*** Block opens ***
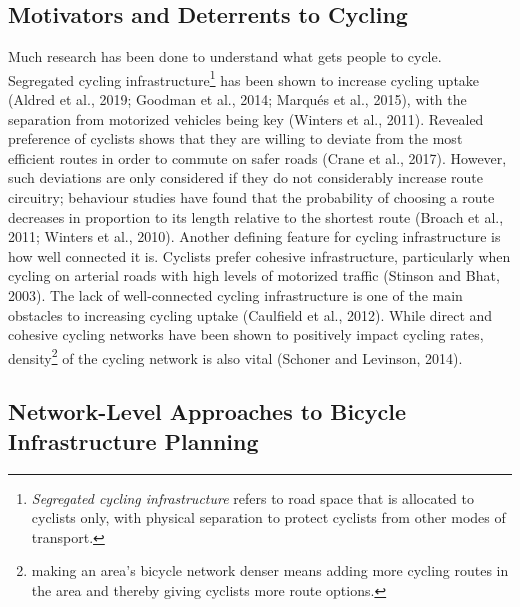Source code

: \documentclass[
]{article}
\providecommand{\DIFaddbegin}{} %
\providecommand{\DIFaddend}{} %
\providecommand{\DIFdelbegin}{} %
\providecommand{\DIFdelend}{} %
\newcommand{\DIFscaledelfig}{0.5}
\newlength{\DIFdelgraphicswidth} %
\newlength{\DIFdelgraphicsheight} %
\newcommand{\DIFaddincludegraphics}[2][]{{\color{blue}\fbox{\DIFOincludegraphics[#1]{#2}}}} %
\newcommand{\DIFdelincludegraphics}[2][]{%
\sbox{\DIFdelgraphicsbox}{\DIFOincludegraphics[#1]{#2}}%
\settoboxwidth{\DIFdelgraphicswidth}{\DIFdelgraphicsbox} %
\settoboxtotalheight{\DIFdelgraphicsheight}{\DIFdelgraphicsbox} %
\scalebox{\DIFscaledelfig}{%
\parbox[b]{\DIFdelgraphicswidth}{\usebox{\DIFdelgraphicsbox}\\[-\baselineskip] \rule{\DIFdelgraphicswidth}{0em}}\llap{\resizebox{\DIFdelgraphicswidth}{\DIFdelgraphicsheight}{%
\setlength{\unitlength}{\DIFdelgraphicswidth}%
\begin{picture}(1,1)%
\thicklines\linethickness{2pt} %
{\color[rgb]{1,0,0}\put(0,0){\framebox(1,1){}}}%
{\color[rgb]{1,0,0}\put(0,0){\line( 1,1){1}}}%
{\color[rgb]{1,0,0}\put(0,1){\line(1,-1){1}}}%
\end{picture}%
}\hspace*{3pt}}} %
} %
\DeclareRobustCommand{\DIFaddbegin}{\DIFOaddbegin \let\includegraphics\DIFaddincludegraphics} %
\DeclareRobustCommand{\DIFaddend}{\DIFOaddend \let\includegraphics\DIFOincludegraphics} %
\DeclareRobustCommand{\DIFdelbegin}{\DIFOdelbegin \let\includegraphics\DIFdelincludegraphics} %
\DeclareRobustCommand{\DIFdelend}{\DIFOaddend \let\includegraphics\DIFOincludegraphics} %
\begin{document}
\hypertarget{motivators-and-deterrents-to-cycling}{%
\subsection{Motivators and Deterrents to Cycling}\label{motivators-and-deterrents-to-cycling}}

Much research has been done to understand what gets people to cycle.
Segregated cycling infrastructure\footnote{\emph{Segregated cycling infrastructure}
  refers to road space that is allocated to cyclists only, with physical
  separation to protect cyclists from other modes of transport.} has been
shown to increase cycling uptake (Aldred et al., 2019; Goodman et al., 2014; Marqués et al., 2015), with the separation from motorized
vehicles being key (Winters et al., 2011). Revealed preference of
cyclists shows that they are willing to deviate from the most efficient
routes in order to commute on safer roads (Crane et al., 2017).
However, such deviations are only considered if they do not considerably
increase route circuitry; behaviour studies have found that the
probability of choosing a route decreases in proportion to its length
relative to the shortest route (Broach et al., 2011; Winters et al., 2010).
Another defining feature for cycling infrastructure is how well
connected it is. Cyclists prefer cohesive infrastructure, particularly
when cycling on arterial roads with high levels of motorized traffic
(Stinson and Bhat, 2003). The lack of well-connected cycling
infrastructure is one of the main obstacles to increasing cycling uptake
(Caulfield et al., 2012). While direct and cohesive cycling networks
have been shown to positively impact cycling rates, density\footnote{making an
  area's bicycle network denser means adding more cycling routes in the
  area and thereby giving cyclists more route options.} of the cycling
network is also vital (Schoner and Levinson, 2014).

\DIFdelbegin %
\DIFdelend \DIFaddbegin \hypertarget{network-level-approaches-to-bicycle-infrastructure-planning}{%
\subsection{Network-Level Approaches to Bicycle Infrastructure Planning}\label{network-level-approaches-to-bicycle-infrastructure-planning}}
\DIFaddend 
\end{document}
*** Block closes ***
*** Block opens ***
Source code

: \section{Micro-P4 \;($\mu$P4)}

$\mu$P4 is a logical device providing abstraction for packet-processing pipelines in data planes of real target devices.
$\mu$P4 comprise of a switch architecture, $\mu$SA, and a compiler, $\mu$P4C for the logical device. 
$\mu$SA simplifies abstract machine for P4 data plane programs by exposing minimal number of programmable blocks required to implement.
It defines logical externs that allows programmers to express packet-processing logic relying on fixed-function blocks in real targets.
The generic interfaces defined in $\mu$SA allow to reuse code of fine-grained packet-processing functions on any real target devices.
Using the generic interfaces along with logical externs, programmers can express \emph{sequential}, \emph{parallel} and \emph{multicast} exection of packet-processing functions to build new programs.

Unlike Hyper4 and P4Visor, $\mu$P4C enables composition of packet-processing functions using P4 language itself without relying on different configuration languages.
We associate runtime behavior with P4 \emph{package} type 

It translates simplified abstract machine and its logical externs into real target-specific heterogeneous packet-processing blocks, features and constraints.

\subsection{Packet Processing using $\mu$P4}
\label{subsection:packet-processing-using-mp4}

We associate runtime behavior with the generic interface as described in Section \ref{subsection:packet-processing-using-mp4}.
*** Block closes ***
Task requirements — A single integer is the expected output: the number of lines in the data that include the word "Winters".

Answer for this exercise — 2